**Aim of the task**
Each record is to be written out exactly as it appears.

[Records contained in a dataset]
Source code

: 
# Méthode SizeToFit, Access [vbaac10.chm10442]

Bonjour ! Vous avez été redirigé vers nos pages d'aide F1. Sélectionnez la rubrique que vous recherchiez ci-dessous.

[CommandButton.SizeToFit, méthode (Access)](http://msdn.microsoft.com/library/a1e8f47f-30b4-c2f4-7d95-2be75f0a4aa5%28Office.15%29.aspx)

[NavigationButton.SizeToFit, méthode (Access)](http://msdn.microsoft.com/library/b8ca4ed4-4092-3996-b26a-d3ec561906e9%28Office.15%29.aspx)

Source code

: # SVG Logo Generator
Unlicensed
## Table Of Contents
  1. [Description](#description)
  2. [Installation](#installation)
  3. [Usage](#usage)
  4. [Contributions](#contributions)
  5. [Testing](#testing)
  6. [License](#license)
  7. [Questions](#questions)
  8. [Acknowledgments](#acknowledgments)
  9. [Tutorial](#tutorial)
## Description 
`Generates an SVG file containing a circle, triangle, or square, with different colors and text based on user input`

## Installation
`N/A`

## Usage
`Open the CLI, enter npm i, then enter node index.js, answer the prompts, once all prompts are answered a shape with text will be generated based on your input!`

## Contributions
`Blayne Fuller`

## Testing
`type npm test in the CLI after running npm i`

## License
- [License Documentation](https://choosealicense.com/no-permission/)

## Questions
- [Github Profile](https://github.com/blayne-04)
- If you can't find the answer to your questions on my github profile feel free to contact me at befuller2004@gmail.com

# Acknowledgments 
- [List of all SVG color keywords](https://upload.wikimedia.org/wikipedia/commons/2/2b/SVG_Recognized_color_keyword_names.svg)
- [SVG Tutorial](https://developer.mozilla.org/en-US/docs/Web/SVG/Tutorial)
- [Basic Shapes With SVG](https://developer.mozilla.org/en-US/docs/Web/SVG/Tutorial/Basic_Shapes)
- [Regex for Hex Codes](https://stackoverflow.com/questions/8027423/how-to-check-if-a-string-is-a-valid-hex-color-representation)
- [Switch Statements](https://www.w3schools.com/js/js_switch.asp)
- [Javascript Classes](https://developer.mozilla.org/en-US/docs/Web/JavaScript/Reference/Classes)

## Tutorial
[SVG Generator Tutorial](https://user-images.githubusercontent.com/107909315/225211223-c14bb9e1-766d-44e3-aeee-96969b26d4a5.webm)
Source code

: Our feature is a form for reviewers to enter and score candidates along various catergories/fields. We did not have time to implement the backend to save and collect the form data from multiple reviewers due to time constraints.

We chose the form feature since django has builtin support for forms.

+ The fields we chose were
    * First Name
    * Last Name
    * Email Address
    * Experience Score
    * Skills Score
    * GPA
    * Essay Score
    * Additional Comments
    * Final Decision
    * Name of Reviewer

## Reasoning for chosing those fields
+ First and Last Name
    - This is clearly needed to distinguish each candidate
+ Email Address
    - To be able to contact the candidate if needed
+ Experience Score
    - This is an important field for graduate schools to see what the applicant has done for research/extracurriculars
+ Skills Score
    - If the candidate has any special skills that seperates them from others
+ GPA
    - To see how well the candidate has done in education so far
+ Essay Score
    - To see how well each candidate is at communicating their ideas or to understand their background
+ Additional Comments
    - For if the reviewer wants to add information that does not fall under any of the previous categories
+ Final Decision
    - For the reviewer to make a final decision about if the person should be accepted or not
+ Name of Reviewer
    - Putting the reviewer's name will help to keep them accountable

**Answer space**
Source code

: 
# Méthode SizeToFit, Access [vbaac10.chm10442]

Bonjour ! Vous avez été redirigé vers nos pages d'aide F1. Sélectionnez la rubrique que vous recherchiez ci-dessous.

[CommandButton.SizeToFit, méthode (Access)](http://msdn.microsoft.com/library/a1e8f47f-30b4-c2f4-7d95-2be75f0a4aa5%28Office.15%29.aspx)

[NavigationButton.SizeToFit, méthode (Access)](http://msdn.microsoft.com/library/b8ca4ed4-4092-3996-b26a-d3ec561906e9%28Office.15%29.aspx)

Source code

: # SVG Logo Generator
Unlicensed
## Table Of Contents
  1. [Description](#description)
  2. [Installation](#installation)
  3. [Usage](#usage)
  4. [Contributions](#contributions)
  5. [Testing](#testing)
  6. [License](#license)
  7. [Questions](#questions)
  8. [Acknowledgments](#acknowledgments)
  9. [Tutorial](#tutorial)
## Description 
`Generates an SVG file containing a circle, triangle, or square, with different colors and text based on user input`

## Installation
`N/A`

## Usage
`Open the CLI, enter npm i, then enter node index.js, answer the prompts, once all prompts are answered a shape with text will be generated based on your input!`

## Contributions
`Blayne Fuller`

## Testing
`type npm test in the CLI after running npm i`

## License
- [License Documentation](https://choosealicense.com/no-permission/)

## Questions
- [Github Profile](https://github.com/blayne-04)
- If you can't find the answer to your questions on my github profile feel free to contact me at befuller2004@gmail.com

# Acknowledgments 
- [List of all SVG color keywords](https://upload.wikimedia.org/wikipedia/commons/2/2b/SVG_Recognized_color_keyword_names.svg)
- [SVG Tutorial](https://developer.mozilla.org/en-US/docs/Web/SVG/Tutorial)
- [Basic Shapes With SVG](https://developer.mozilla.org/en-US/docs/Web/SVG/Tutorial/Basic_Shapes)
- [Regex for Hex Codes](https://stackoverflow.com/questions/8027423/how-to-check-if-a-string-is-a-valid-hex-color-representation)
- [Switch Statements](https://www.w3schools.com/js/js_switch.asp)
- [Javascript Classes](https://developer.mozilla.org/en-US/docs/Web/JavaScript/Reference/Classes)

## Tutorial
[SVG Generator Tutorial](https://user-images.githubusercontent.com/107909315/225211223-c14bb9e1-766d-44e3-aeee-96969b26d4a5.webm)
Source code

: Our feature is a form for reviewers to enter and score candidates along various catergories/fields. We did not have time to implement the backend to save and collect the form data from multiple reviewers due to time constraints.

We chose the form feature since django has builtin support for forms.

+ The fields we chose were
    * First Name
    * Last Name
    * Email Address
    * Experience Score
    * Skills Score
    * GPA
    * Essay Score
    * Additional Comments
    * Final Decision
    * Name of Reviewer

## Reasoning for chosing those fields
+ First and Last Name
    - This is clearly needed to distinguish each candidate
+ Email Address
    - To be able to contact the candidate if needed
+ Experience Score
    - This is an important field for graduate schools to see what the applicant has done for research/extracurriculars
+ Skills Score
    - If the candidate has any special skills that seperates them from others
+ GPA
    - To see how well the candidate has done in education so far
+ Essay Score
    - To see how well each candidate is at communicating their ideas or to understand their background
+ Additional Comments
    - For if the reviewer wants to add information that does not fall under any of the previous categories
+ Final Decision
    - For the reviewer to make a final decision about if the person should be accepted or not
+ Name of Reviewer
    - Putting the reviewer's name will help to keep them accountable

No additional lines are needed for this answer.